HDK Eş Sözcüsü Ali Kenanoğlu, Alevi kurumlarının Barış ve Demokratik Toplum Süreci’ne yönelik destek açıklamalarının yeterli olmadığını, bu sürecin Alevi toplumu tarafından öncelikli gündem haline getirilmediğini vurguladı. Kenanoğlu, Alevi heyetinin süreci kendi tabanına aktarma konusunda yetersiz kaldığını belirtti. “Toplantılara katıldın diye ‘Biz bu sürecin içindeyiz’ olmuyor” diyen Kenanoğlu, Alevi toplumu içinde sürece yönelik kaygıların bulunduğunu ifade etti.
Alevi kurumlarının, sürece dair çekinceli bir tutum sergilediğini belirten Kenanoğlu, bu durumu “endişe ve korumacı yaklaşım” olarak tanımladı. Alevi inancının barışa yönelik bir tutum benimsediğini hatırlatan Kenanoğlu, bu noktada Alevi kurumlarının daha etkin bir rol alması gerektiğini belirtti.
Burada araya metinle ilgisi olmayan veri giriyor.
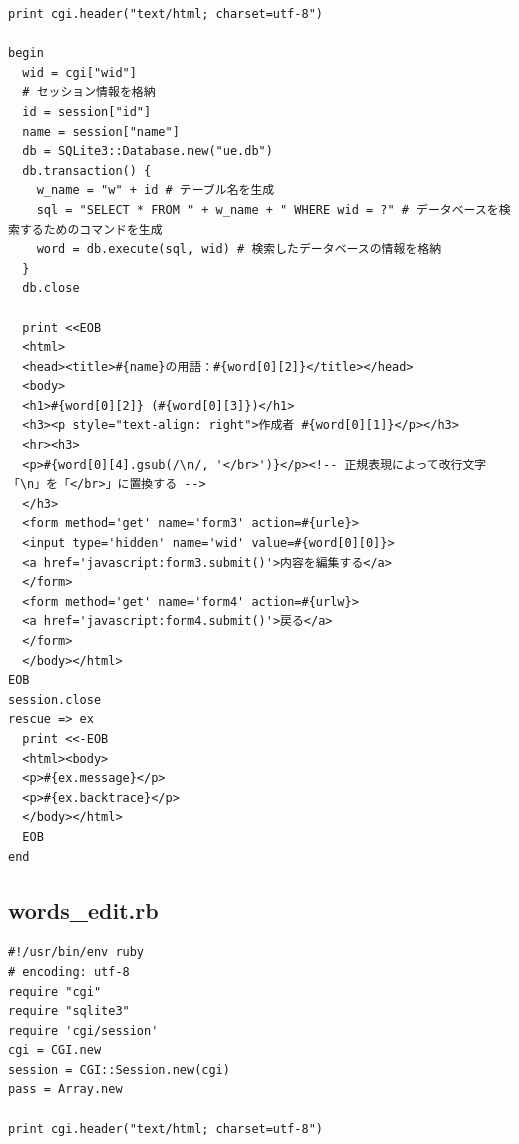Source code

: \documentclass[12pt,a4paper]{jarticle}
\begin{document}
\begin{ttfamily}
\begin{oframed}
\begin{verbatim}
print cgi.header("text/html; charset=utf-8")

begin
  wid = cgi["wid"]
  # セッション情報を格納
  id = session["id"]
  name = session["name"]
  db = SQLite3::Database.new("ue.db")
  db.transaction() {
    w_name = "w" + id # テーブル名を生成
    sql = "SELECT * FROM " + w_name + " WHERE wid = ?" # データベースを検索するためのコマンドを生成
    word = db.execute(sql, wid) # 検索したデータベースの情報を格納
  }
  db.close

  print <<EOB
  <html>
  <head><title>#{name}の用語：#{word[0][2]}</title></head>
  <body>
  <h1>#{word[0][2]} (#{word[0][3]})</h1>
  <h3><p style="text-align: right">作成者 #{word[0][1]}</p></h3>
  <hr><h3>
  <p>#{word[0][4].gsub(/\n/, '</br>')}</p><!-- 正規表現によって改行文字「\n」を「</br>」に置換する -->
  </h3>
  <form method='get' name='form3' action=#{urle}>
  <input type='hidden' name='wid' value=#{word[0][0]}>
  <a href='javascript:form3.submit()'>内容を編集する</a>
  </form>
  <form method='get' name='form4' action=#{urlw}>
  <a href='javascript:form4.submit()'>戻る</a>
  </form>
  </body></html>
EOB
session.close
rescue => ex
  print <<-EOB
  <html><body>
  <p>#{ex.message}</p>
  <p>#{ex.backtrace}</p>
  </body></html>
  EOB
end
 \end{verbatim}
\end{oframed}

\subsection*{words\_edit.rb}
\begin{oframed}
 \fontsize{8pt}{8pt}\selectfont
 \begin{verbatim}
#!/usr/bin/env ruby
# encoding: utf-8
require "cgi"
require "sqlite3"
require 'cgi/session'
cgi = CGI.new
session = CGI::Session.new(cgi)
pass = Array.new

print cgi.header("text/html; charset=utf-8")


\end{verbatim}
\end{oframed}
\end{ttfamily}
\end{document}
Örneğin, 11 Temmuz’da yapılan silah yakma törenine Alevi kurumlarının katılmaması, bu tutumun bir örneği olarak gösterildi.
Kenanoğlu, Alevi kurumlarının geçmişle yüzleşme konusunda tereddüt etmemesi gerektiğini vurguladı. “Madımak, Roboski, Maraş, Çorum gibi katliamlarla yüzleşmeden kalıcı barış sağlanamaz” diyen Kenanoğlu, Alevi kurumlarının sürecin öznesi olması gerektiğini dile getirdi. “Artık biz eşit yurttaşlık talebinde bulunuyoruz” yerine “Biz bu işin öznesiyiz” denilmesi gerektiğini belirtti.
Alevi toplumu ve kurumlarının, Türkiye’nin demokratikleşme sürecinde aktif rol almasının önemine de dikkat çeken Kenanoğlu, “Alevi kurum yöneticilerinin bilgi ve birikimi yüksek. Yeter ki bunda karar versinler” dedi. Türkiye’nin demokratik bir anayasaya ihtiyacı olduğunu vurgulayan Kenanoğlu, bu sürecin Alevi toplumu tarafından sahiplenilmesinin gerekliliğine işaret etti.